Problem:
Exact reproduction is required for the lines below starting at the line with "Source code" and ending at the line with "377,188,445.00", both included. No other lines, and no pictures.

(Dataset records)
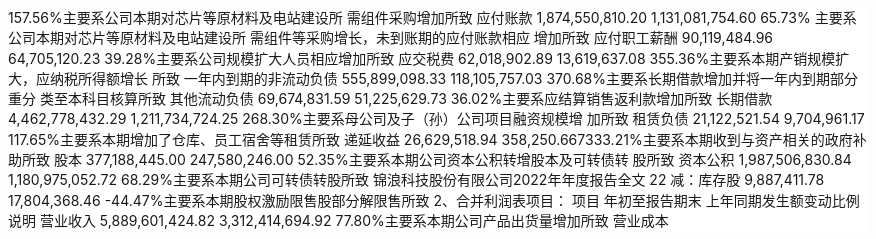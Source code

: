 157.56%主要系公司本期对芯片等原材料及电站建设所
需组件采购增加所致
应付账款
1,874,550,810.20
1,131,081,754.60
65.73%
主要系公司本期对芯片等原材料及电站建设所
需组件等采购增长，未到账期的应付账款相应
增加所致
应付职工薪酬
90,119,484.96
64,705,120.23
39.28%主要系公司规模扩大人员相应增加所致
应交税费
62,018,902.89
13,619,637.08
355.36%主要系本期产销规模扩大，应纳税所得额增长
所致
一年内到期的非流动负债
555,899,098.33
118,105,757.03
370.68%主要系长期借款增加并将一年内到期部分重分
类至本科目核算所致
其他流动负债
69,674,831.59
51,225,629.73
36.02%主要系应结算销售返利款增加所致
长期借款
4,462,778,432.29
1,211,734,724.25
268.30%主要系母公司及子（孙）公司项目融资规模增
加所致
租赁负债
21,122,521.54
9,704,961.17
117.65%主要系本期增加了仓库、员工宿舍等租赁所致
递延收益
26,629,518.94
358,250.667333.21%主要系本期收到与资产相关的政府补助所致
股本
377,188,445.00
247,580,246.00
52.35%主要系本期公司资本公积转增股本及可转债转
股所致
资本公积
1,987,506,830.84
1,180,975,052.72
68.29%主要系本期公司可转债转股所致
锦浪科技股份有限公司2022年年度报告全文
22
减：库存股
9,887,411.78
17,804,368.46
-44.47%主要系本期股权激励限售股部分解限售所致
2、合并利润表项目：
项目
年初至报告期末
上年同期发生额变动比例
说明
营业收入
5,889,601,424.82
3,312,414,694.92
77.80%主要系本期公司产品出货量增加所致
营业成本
...
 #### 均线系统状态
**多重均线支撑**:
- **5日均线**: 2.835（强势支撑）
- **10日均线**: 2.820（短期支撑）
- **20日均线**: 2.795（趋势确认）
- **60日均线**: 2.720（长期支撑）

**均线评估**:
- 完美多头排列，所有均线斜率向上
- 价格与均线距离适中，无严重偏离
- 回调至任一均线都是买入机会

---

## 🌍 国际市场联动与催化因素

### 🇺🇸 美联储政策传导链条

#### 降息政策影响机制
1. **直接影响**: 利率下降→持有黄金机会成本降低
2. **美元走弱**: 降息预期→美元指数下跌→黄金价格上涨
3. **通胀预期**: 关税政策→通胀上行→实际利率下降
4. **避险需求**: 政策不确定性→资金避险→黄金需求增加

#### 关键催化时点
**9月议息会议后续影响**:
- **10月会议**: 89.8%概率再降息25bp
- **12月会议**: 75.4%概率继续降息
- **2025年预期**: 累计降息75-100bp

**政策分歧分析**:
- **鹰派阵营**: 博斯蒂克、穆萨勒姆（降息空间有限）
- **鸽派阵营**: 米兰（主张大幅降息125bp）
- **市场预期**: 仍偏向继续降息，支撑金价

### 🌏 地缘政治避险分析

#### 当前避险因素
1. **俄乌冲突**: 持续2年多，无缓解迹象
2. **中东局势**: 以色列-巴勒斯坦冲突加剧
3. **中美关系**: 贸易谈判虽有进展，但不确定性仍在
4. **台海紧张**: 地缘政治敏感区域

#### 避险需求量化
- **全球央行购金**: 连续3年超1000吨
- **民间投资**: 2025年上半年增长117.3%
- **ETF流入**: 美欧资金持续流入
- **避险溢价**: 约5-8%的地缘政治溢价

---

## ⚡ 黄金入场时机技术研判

Completed task:
Source code

: 157.56%主要系公司本期对芯片等原材料及电站建设所
需组件采购增加所致
应付账款
1,874,550,810.20
1,131,081,754.60
65.73%
主要系公司本期对芯片等原材料及电站建设所
需组件等采购增长，未到账期的应付账款相应
增加所致
应付职工薪酬
90,119,484.96
64,705,120.23
39.28%主要系公司规模扩大人员相应增加所致
应交税费
62,018,902.89
13,619,637.08
355.36%主要系本期产销规模扩大，应纳税所得额增长
所致
一年内到期的非流动负债
555,899,098.33
118,105,757.03
370.68%主要系长期借款增加并将一年内到期部分重分
类至本科目核算所致
其他流动负债
69,674,831.59
51,225,629.73
36.02%主要系应结算销售返利款增加所致
长期借款
4,462,778,432.29
1,211,734,724.25
268.30%主要系母公司及子（孙）公司项目融资规模增
加所致
租赁负债
21,122,521.54
9,704,961.17
117.65%主要系本期增加了仓库、员工宿舍等租赁所致
递延收益
26,629,518.94
358,250.667333.21%主要系本期收到与资产相关的政府补助所致
股本
377,188,445.00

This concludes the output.